Le bal où le gniaffe sait briller de tant d’éclat, est ordinairement un bal de noces où des relations honorables l’ont appelé ; et le plus souvent il a lieu, comme en ce cas, à la barrière, A LA GARDE MEURE, ou au COQ HARDI.

Après le gniaffe angora, mystérieux fantôme toujours enveloppé d’ombre et de solitude, dont nous avons essayé (peut-être les premiers) de soulever un coin du voile dont il recouvre et sa vie, et son labeur, et sa face morose, vient immédiatement une autre figure, non moins typique, mais plus connue, plus rebattue, plus vulgaire, plus exploitée, plus exploitable. Au lieu d’une vie à l’écart et ténébreuse, c’est le plein soleil que cette autre recherche ; c’est la foule, c’est le passage, c’est le sable mouvant ! Le carreleur (cordonnier rustique et ambulant) qui prend des goûts sédentaires, le semainier sur ses vieux jours ; le gniaffe vulgaire, mais hors d’âge et décrépit, fournissent le plus souvent le sujet en question, j’entends le gniaffe à échoppe, le savetier.

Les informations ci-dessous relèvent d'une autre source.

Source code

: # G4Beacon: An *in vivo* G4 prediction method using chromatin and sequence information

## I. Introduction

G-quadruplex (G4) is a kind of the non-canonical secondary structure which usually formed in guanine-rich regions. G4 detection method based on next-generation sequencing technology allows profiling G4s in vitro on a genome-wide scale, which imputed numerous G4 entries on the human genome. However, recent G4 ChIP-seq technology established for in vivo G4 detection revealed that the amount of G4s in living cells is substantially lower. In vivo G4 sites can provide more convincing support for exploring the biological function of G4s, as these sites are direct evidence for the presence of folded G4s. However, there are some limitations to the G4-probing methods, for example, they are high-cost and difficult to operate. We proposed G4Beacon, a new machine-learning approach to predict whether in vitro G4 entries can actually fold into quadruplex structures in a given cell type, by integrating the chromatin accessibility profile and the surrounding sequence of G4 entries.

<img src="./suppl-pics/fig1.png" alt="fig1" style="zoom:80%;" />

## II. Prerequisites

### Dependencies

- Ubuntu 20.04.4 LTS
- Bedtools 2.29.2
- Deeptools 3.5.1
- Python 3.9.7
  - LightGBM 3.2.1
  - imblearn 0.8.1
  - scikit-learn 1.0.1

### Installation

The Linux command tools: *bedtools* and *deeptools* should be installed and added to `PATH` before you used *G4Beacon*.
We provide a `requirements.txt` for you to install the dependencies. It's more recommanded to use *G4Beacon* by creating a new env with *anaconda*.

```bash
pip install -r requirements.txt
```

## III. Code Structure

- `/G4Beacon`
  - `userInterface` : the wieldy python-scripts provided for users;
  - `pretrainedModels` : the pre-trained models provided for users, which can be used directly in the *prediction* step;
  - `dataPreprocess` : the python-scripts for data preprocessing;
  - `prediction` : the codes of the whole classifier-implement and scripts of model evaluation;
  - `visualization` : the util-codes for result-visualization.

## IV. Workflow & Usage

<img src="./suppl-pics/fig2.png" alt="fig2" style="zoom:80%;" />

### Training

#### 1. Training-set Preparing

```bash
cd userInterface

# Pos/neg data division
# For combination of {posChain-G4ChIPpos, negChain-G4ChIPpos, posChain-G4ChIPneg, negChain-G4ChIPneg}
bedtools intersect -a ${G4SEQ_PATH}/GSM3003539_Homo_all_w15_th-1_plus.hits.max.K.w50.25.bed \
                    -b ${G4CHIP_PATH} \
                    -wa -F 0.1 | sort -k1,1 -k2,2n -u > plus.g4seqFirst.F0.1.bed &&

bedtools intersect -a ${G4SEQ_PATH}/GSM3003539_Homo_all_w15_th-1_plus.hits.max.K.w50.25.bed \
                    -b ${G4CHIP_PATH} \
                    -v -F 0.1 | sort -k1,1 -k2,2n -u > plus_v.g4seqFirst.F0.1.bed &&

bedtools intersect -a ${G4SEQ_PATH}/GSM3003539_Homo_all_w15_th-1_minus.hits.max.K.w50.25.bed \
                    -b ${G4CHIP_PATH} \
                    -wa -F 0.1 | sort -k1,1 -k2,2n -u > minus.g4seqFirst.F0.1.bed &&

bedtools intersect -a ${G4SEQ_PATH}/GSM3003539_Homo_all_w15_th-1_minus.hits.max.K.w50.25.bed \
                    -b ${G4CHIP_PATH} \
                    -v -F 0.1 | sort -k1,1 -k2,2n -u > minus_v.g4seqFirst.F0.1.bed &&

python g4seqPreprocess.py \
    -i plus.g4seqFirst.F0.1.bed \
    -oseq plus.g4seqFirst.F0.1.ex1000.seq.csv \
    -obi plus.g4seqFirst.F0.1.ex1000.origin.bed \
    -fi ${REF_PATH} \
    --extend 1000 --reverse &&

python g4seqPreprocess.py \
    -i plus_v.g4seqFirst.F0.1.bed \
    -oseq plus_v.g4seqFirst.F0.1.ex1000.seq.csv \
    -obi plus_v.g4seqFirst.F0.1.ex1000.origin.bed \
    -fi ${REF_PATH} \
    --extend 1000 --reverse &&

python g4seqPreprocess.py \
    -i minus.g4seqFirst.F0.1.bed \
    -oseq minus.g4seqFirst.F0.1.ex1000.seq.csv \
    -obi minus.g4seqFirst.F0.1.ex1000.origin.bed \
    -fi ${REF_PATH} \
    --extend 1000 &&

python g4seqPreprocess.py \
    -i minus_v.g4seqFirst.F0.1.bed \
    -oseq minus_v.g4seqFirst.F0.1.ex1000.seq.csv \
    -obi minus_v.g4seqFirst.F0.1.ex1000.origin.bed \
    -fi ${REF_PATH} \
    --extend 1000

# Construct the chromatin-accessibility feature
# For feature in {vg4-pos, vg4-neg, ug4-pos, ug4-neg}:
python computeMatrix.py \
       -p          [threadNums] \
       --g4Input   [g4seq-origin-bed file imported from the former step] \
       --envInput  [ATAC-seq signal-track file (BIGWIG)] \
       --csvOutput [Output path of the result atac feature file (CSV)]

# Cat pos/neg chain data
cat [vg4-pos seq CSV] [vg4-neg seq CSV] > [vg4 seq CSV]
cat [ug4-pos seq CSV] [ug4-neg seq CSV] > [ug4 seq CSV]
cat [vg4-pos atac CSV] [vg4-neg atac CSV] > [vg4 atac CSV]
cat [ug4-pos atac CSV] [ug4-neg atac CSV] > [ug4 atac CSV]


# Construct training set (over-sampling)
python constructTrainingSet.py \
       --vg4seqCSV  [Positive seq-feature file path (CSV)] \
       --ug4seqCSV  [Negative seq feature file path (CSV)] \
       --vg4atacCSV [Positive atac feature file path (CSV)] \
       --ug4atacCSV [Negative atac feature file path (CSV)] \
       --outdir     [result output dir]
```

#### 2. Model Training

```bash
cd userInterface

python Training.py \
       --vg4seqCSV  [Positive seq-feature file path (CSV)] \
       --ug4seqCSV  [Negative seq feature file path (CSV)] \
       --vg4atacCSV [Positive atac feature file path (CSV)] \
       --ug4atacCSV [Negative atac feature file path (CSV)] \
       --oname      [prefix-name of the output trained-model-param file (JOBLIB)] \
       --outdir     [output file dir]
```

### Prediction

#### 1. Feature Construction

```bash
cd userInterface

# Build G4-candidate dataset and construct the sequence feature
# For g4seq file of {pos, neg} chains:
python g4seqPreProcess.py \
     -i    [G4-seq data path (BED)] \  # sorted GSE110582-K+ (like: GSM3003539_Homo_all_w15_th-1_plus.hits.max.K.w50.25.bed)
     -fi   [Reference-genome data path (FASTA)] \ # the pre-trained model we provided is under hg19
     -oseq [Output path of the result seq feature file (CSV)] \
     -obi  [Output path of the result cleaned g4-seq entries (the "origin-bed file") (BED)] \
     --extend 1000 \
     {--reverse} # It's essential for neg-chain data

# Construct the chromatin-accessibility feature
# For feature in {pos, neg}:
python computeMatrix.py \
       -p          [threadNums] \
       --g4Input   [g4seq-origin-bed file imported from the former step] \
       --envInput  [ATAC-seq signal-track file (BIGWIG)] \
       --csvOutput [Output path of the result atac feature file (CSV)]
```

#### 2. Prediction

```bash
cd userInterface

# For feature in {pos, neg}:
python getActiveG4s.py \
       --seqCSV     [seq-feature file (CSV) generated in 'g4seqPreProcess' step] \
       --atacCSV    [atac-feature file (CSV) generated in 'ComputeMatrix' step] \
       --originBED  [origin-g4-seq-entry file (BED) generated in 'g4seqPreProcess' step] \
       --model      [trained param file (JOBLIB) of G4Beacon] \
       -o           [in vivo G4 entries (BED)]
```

Celui-ci, pareil à l’hirondelle de bon présage, suspend son nid à toutes les murailles ; et il n’est pas de rue, de bord de chemin, d’impasse, de voie, d’arche, d’égout, de redent, de recoin, d’allée, d’entrée de cave, de porte condamnée, où il ne soit.

Mais tandis que Progné ambitionne les hauts toits, les créneaux, la tourelle, l’aigle les pics pour son aire ; que la giroflée inonde le chaperon de ses parfums et de ses fleurs, lui, humble hyssope, timide fumeterre, pauvre vergiss-mein-nicht, il veut le pied du mur ; il habite à l’ombre de la borne et se mire dans le ruisseau. Et quel ruisseau, ô mon dieu ! que n’est-ce au moins celui de la prairie ?

L’échoppe dans laquelle se loge ce porte-balle parvenu ou cette royauté délabrée, se compose communément d’une boîte dont l’un des côtés et le fond sont formés par la localité. Une porte latérale y donne accès ; en hiver, un châssis de serre-chaude, garni de vitres de papier et de quelques carreaux de verre, clôt la devanture. La taille de l’édifice est au-dessous de l’humaine ; le pignon, à hauteur d’estomac ; et si par hasard, accompagnant du geste sa parole, cet homme voulait dire avec feu, j’entends feu M. de Mirabeau ou feu M. Chasse-Bœuf de Volney : « Les grands ne sont grands que parce que nous sommes à genoux, levons-nous, que sont-ils ? » ou avec le bonhomme Richard : « Un manant sur ses pieds vaut mieux qu’un gentilhomme à genoux, » comme M. Victor Hugo, qui, selon notre ami Théophile Gautier, crève les plafonds de son crâne géant, il se briserait la tête en passant au travers, et prendrait sa maison à son cou, comme dit paillasse.

Là dedans, tantôt chaste Suzanne entre les deux vieillards, le savetier trône solitairement entre deux baquets de science ; tantôt heureux époux, il dit à sa douce compagne : « Madame, sede ad dextris meis… » Quelquefois encore, le commerce, elle est si bonne qu’il ne peut tout faire par ses mains, qu’il devient un grand producteur, qu’il se voit obligé d’exploiter son semblable, la classe la plus nombreuse et la plus pauvre, de boire la sueur de l’ouvrier, de s’engraisser de la substance du peuple, et alors son auvent se remplit d’hommes à ses gages, de un à trois, rangés à la suite l’un de l’autre, en front de bandière, comme des marguilliers d’honneur sur leur banc.